I thought of law school as a way to express my commitment to social and economic justice—and also to make a buck. When I got there, it seemed that many more of my peers were focused on doing well than on doing good. I found kindred spirits at the Harvard Legal Aid Bureau, the oldest student-run legal aid clinic in the country. There, law students could handle civil cases for clients who couldn’t afford lawyers. The work suddenly made real the abstractions of book learning.

In one early case, I represented the Jean-Pierres, a poor Haitian family with three small children living nearby, in Somerville. They were behind on their rent, the landlord had turned off their heat, and the family was using its oven to warm the house. They were about to be evicted. They were confused and vulnerable, and they needed help. Their English wasn’t very good, my Creole was nonexistent, so we communicated in broken French. Haltingly, I learned about their struggles in Haiti and in Boston, their determination to make it in Massachusetts, their love for their family and America.

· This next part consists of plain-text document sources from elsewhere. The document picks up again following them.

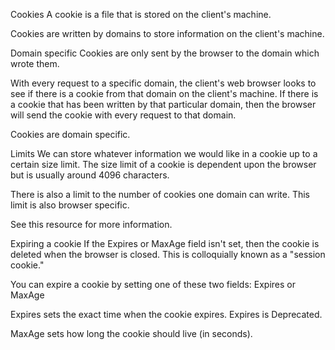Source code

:Cookies
A cookie is a file that is stored on the client's machine.

Cookies are written by domains to store information on the client's machine.

Domain specific
Cookies are only sent by the browser to the domain which wrote them.

With every request to a specific domain, the client's web browser looks to see if there is a cookie from that domain on the client's machine. If there is a cookie that has been written by that particular domain, then the browser will send the cookie with every request to that domain.

Cookies are domain specific.

Limits
We can store whatever information we would like in a cookie up to a certain size limit. The size limit of a cookie is dependent upon the browser but is usually around 4096 characters.

There is also a limit to the number of cookies one domain can write. This limit is also browser specific.

See this resource for more information.

Expiring a cookie
If the Expires or MaxAge field isn't set, then the cookie is deleted when the browser is closed. This is colloquially known as a "session cookie."

You can expire a cookie by setting one of these two fields: Expires or MaxAge

Expires sets the exact time when the cookie expires. Expires is Deprecated.

MaxAge sets how long the cookie should live (in seconds).
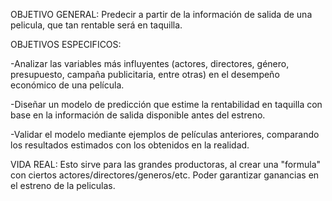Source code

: OBJETIVO GENERAL:
Predecir a partir de la información de salida de una pelicula, que tan rentable será en taquilla.


OBJETIVOS ESPECIFICOS:

-Analizar las variables más influyentes (actores, directores, género, presupuesto, campaña publicitaria, entre otras) en el desempeño económico de una película.

-Diseñar un modelo de predicción que estime la rentabilidad en taquilla con base en la información de salida disponible antes del estreno.

-Validar el modelo mediante ejemplos de películas anteriores, comparando los resultados estimados con los obtenidos en la realidad.



VIDA REAL:
Esto sirve para las grandes productoras, al crear una "formula" con ciertos actores/directores/generos/etc. Poder garantizar ganancias en el estreno de la peliculas.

Their case was pending in the Somerville District Court before a notoriously difficult—and famously pro-landlord—judge. I was as nervous as the Jean-Pierres, so I prepared exhaustively. I filed my motions and counterclaims and won a stay of the family’s eviction until trial. The case then went to trial, which was unheard of in a landlord-tenant dispute. I made my opening statement, presented my evidence, cross-examined witnesses, and argued that in Massachusetts, you can withhold your rent if the conditions of tenancy have been violated. I showed how the faulty appliances, sporadic utility service, poor insulation, and general unresponsiveness of the landlord were chronic and justified my clients’ withholding the rent. We won, and the judge grudgingly ordered the largest payment to a tenant in the history of that court at the time. My clients never collected, but they remained in their home and stabilized their lives. I will never forget the look of relief on their faces and the pride they felt as immigrants in a system that would vindicate those who were most vulnerable. That, I felt, was why I was in law school—the secular extension of everything I had learned in church. And I was touched, during my first campaign for governor, when one of the daughters of the Jean-Pierres called after all those years to wish me well.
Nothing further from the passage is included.